Avec les évènements de la guerre, Ferdinand Brunot s'investit d'une tout autre manière : comme son âge lui interdit de participer au conflit à titre de combattant, il se lance dans l'action politique et assume les importantes fonctions de maire du XIVe arrondissement de Paris. Le souvenir qu'il laisse à ses administrés lorsqu'il quitte sa mairie en 1919 est celui d'une puissance de travail extraordinaire et d'une bonté de cœur foncière. Brunot n'a pas manqué de jalonner son existence d'actions et d'engagements : il a participé à la fondation de la Mission laïque et a été l'un des promoteurs de la Ligue des droits de l'homme.

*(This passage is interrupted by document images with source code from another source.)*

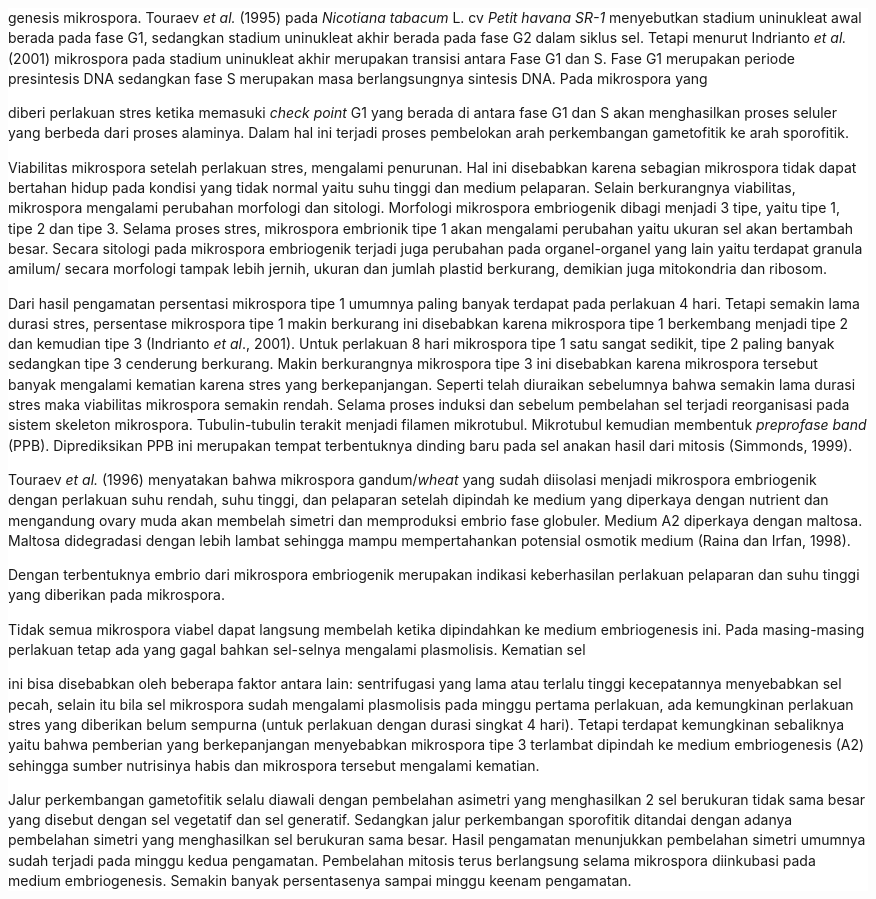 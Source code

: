 <p><span class="font11">genesis mikrospora. Touraev </span><span class="font11" style="font-style:italic;">et al.</span><span class="font11"> (1995) pada </span><span class="font11" style="font-style:italic;">Nicotiana tabacum</span><span class="font11"> L. cv </span><span class="font11" style="font-style:italic;">Petit havana SR-1</span><span class="font11"> menyebutkan stadium uninukleat awal berada pada fase G1, sedangkan stadium uninukleat akhir berada pada fase G2 dalam siklus sel. Tetapi menurut Indrianto </span><span class="font11" style="font-style:italic;">et al.</span><span class="font11"> (2001) mikrospora pada stadium uninukleat akhir merupakan transisi antara Fase G1 dan S. Fase G1 merupakan periode presintesis DNA sedangkan fase S merupakan masa berlangsungnya sintesis DNA. Pada mikrospora yang</span></p>
<p><span class="font11">diberi perlakuan stres ketika memasuki </span><span class="font11" style="font-style:italic;">check point</span><span class="font11"> G1 yang berada di antara fase G1 dan S akan menghasilkan proses seluler yang berbeda dari proses alaminya. Dalam hal ini terjadi proses pembelokan arah perkembangan gametofitik ke arah sporofitik.</span></p>
<p><span class="font11">Viabilitas mikrospora setelah perlakuan stres, mengalami penurunan. Hal ini disebabkan karena sebagian mikrospora tidak dapat bertahan hidup pada kondisi yang tidak normal yaitu suhu tinggi dan medium pelaparan. Selain berkurangnya viabilitas, mikrospora mengalami perubahan morfologi dan sitologi. Morfologi mikrospora embriogenik dibagi menjadi 3 tipe, yaitu tipe 1, tipe 2 dan tipe 3. Selama proses stres, mikrospora embrionik tipe 1 akan mengalami perubahan yaitu ukuran sel akan bertambah besar. Secara sitologi pada mikrospora embriogenik terjadi juga perubahan pada organel-organel yang lain yaitu terdapat granula amilum/ secara morfologi tampak lebih jernih, ukuran dan jumlah plastid berkurang, demikian juga mitokondria dan ribosom.</span></p>
<p><span class="font11">Dari hasil pengamatan persentasi mikrospora tipe 1 umumnya paling banyak terdapat pada perlakuan 4 hari. Tetapi semakin lama durasi stres, persentase mikrospora tipe 1 makin berkurang ini disebabkan karena mikrospora tipe 1 berkembang menjadi tipe 2 dan kemudian tipe 3 (Indrianto </span><span class="font11" style="font-style:italic;">et al</span><span class="font11">., 2001). Untuk perlakuan 8 hari mikrospora tipe 1 satu sangat sedikit, tipe 2 paling banyak sedangkan tipe 3 cenderung berkurang. Makin berkurangnya mikrospora tipe 3 ini disebabkan karena mikrospora tersebut banyak mengalami kematian karena stres yang berkepanjangan. Seperti telah diuraikan sebelumnya bahwa semakin lama durasi stres maka viabilitas mikrospora semakin rendah. Selama proses induksi dan sebelum pembelahan sel terjadi reorganisasi pada sistem skeleton mikrospora. Tubulin-tubulin terakit menjadi filamen mikrotubul. Mikrotubul kemudian membentuk </span><span class="font11" style="font-style:italic;">preprofase band</span><span class="font11"> (PPB). Diprediksikan PPB ini merupakan tempat terbentuknya dinding baru pada sel anakan hasil dari mitosis (Simmonds, 1999).</span></p>
<p><span class="font11">Touraev </span><span class="font11" style="font-style:italic;">et al.</span><span class="font11"> (1996) menyatakan bahwa mikrospora gandum/</span><span class="font11" style="font-style:italic;">wheat</span><span class="font11"> yang sudah diisolasi menjadi mikrospora embriogenik dengan perlakuan suhu rendah, suhu tinggi, dan pelaparan setelah dipindah ke medium yang diperkaya dengan nutrient dan mengandung ovary muda akan membelah simetri dan memproduksi embrio fase globuler. Medium A2 diperkaya dengan maltosa. Maltosa didegradasi dengan lebih lambat sehingga mampu mempertahankan potensial osmotik medium (Raina dan Irfan, 1998).</span></p>
<p><span class="font11">Dengan terbentuknya embrio dari mikrospora embriogenik merupakan indikasi keberhasilan perlakuan pelaparan dan suhu tinggi yang diberikan pada mikrospora.</span></p>
<p><span class="font11">Tidak semua mikrospora viabel dapat langsung membelah ketika dipindahkan ke medium embriogenesis ini. Pada masing-masing perlakuan tetap ada yang gagal bahkan sel-selnya mengalami plasmolisis. Kematian sel</span></p>
<p><span class="font11">ini bisa disebabkan oleh beberapa faktor antara lain: sentrifugasi yang lama atau terlalu tinggi kecepatannya menyebabkan sel pecah, selain itu bila sel mikrospora sudah mengalami plasmolisis pada minggu pertama perlakuan, ada kemungkinan perlakuan stres yang diberikan belum sempurna (untuk perlakuan dengan durasi singkat 4 hari). Tetapi terdapat kemungkinan sebaliknya yaitu bahwa pemberian yang berkepanjangan menyebabkan mikrospora tipe 3 terlambat dipindah ke medium embriogenesis (A2) sehingga sumber nutrisinya habis dan mikrospora tersebut mengalami kematian.</span></p>
<p><span class="font11">Jalur perkembangan gametofitik selalu diawali dengan pembelahan asimetri yang menghasilkan 2 sel berukuran tidak sama besar yang disebut dengan sel vegetatif dan sel generatif. Sedangkan jalur perkembangan sporofitik ditandai dengan adanya pembelahan simetri yang menghasilkan sel berukuran sama besar. Hasil pengamatan menunjukkan pembelahan simetri umumnya sudah terjadi pada minggu kedua pengamatan. Pembelahan mitosis terus berlangsung selama mikrospora diinkubasi pada medium embriogenesis. Semakin banyak persentasenya sampai minggu keenam pengamatan.</span></p>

Revenu à ses travaux et à la vie universitaire, Brunot est élu doyen de la Faculté des lettres de Paris. Il exerce cette lourde charge pendant près de dix ans. Il poursuit de front l'élaboration de son Histoire de la langue française, ses cours en Sorbonne et l'enseignement de la didactique du français à l'École normale supérieure de Sèvres. C'est à l'intention de ses normaliennes qu'il rédige La pensée et la langue (1922), traité doctrinaire qui récuse les clarifications aristotéliciennes traditionnelles pour leur substituer une théorie nouvelle du langage, qui prend en compte les données de la pensée avant d'enfermer le discours dans des catégories grammaticales figées.

Brunot a aussi fait œuvre d'innovation dans le domaine de la phonétique en fondant l'Institut de phonétique expérimentale. Avec l'aide des industries Pathé, il a créé les Archives de la parole, qui conservent le souvenir de la voix de ses contemporains illustres. À la même époque, il est élu – le premier étranger au titre de philologue – à l'Académie royale de langue et de littérature françaises le 4 juin 1921, puis, en 1925, il est appelé à siéger à l'Académie des inscriptions et des belles-lettres. Avec l'Académie française, ses rapports furent toujours tendus; en 1932, le savant jugea insuffisante la Grammaire de l'Académie française et osa le proclamer.

En 1934, des difficultés financières imposent au ministère la suppression d'un dixième des chaires universitaires. Ferdinand Brunot compte au nombre des professeurs mis à la retraite. Il continue à dispenser certains de ses enseignements, à titre tout à fait gratuit. Il meurt à Paris le 7 janvier 1938.



BIBLIOGRAPHIE

La doctrine de Malherbe d'après son commentaire sur Desportes, Paris, Masson, 1891.

Grammaire historique de la langue française avec une introduction sur les origines et le développement de cette langue, Paris, Masson, 1894.

La pensée et la langue. Méthode, principes et plan d'une théorie nouvelle du langage appliquée au français, Paris, Masson, 1922.

Observations sur la Grammaire de l'Académie française, Paris, Droz, 1932.

Précis de grammaire historique de la langue française, avec Charles Bruneau, Paris, Masson, 1933.